Risk Stratification of Angioectasia as a Cause of Gastrointestinal Bleeding: Untangling the Spider’s Web?

  • Dejan MicicEmail author
  • Neil Sengupta
Editorial
  • 261 Downloads

Abbreviation

VCE

Video capsule endoscopy

Angioectasias (AE) represent one of a variety of vascular gastrointestinal mucosal lesions that can potentially bleed. Initial studies of obscure gastrointestinal bleeding demonstrated an association between calcific aortic stenosis and recurrent melena from bleeding arteriovenous malformations [1]. Although past management included selective angiography [2] and blind right colectomy [3], subsequent advances in flexible endoscopic techniques demonstrated the safety and effectiveness of electrocautery via colonoscopy for management of these lesions [4], thereby highlighting the contribution of the gastroenterologist to the identification and management of bleeding AE.

Due to a lack of understanding of the underlying etiology of vascular intestinal lesions, there until recently has been a lack of a clear consensus definition for an AE. Representing an aberration of the normal vascular structures in the gastrointestinal tract, AE in the small bowel are now defined as “a clearly demarcated, bright-red, flat lesion, consisting of tortuous and clustered capillary dilatations within the mucosal layer (surrounded by intestinal villi) that can range from small (few mm) to large (few cm)” [5, 6].

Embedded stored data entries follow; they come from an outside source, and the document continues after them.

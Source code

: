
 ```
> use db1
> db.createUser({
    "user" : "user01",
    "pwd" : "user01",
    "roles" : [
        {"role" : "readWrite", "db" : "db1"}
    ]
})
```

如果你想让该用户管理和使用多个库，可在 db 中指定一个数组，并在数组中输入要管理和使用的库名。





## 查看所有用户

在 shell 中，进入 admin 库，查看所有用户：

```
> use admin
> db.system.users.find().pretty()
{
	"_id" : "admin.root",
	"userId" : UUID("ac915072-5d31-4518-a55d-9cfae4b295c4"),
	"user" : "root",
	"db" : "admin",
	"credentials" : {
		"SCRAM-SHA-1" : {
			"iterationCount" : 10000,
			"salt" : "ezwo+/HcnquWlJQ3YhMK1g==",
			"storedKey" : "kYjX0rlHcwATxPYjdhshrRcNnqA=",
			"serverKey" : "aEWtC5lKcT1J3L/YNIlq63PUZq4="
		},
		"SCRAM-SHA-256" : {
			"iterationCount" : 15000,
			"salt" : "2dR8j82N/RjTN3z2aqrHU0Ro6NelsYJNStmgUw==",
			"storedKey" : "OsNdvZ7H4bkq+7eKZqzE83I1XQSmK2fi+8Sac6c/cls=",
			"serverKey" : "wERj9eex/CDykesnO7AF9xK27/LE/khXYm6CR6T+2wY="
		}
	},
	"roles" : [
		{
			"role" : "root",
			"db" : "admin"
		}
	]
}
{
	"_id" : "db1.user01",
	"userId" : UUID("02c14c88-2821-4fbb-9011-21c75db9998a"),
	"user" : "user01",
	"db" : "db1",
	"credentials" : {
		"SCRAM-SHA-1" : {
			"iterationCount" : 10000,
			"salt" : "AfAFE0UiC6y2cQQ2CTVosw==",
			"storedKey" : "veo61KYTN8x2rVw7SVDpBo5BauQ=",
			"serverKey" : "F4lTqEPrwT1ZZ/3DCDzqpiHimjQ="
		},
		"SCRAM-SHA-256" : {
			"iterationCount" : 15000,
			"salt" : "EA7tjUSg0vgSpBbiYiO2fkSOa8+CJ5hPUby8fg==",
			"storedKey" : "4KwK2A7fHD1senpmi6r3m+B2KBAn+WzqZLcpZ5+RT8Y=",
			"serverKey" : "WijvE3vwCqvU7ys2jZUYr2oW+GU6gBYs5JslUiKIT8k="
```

Although similar in appearance, AE are heterogeneous with respect to their presentation (active bleeding, occult bleeding, or asymptomatic) and location within the gastrointestinal tract. AE are most commonly present in the colon (0.83% of healthy asymptomatic adults), most commonly proximal to the hepatic flexure where they often demonstrate a benign natural history with a low rate of bleeding over 3 years of follow-up [7]. With respect to clinical gastrointestinal bleeding, AE account for 4–7% of non-variceal upper gastrointestinal bleeding lesions [8] and up to 40% of colonic bleeding lesions [8]. Among individuals with obscure gastrointestinal bleeding undergoing capsule endoscopy, AE are the most common cause of small bowel bleeding, accounting for 50% of bleeding lesions [9].

Known clinical conditions associated with the presence of bleeding AE include aortic stenosis [1], von Willebrand disease [10], and chronic kidney disease (CKD) [11]. More recently, AE have also been associated with gastrointestinal bleeding in individuals with left ventricular assist devices (LVADs) with degradation of von Willebrand factor (vWF) [12] as a potential etiology after LVAD implantation. Although a clear pathogenesis has not been described for the formation of AE, numerous hypotheses exist, including intermittent obstruction of submucosal veins with consequent congestion of arterial capillaries and formation of small arteriovenous collaterals, mucosal hypoxemia with resultant neovascularization driven by angiogenesis factors, and deficiency in vWF, having implications for both angiogenesis and hemostasis [8].

Endoscopy remains the primary tool for both diagnosis and therapy, although the understanding of risk factors for the development of symptomatic bleeding from AE remains limited. Consequently, further data are required to help guide which patients may benefit from endoscopic assessment and therapy aimed at mitigating the overall risk of rebleeding from AE [13].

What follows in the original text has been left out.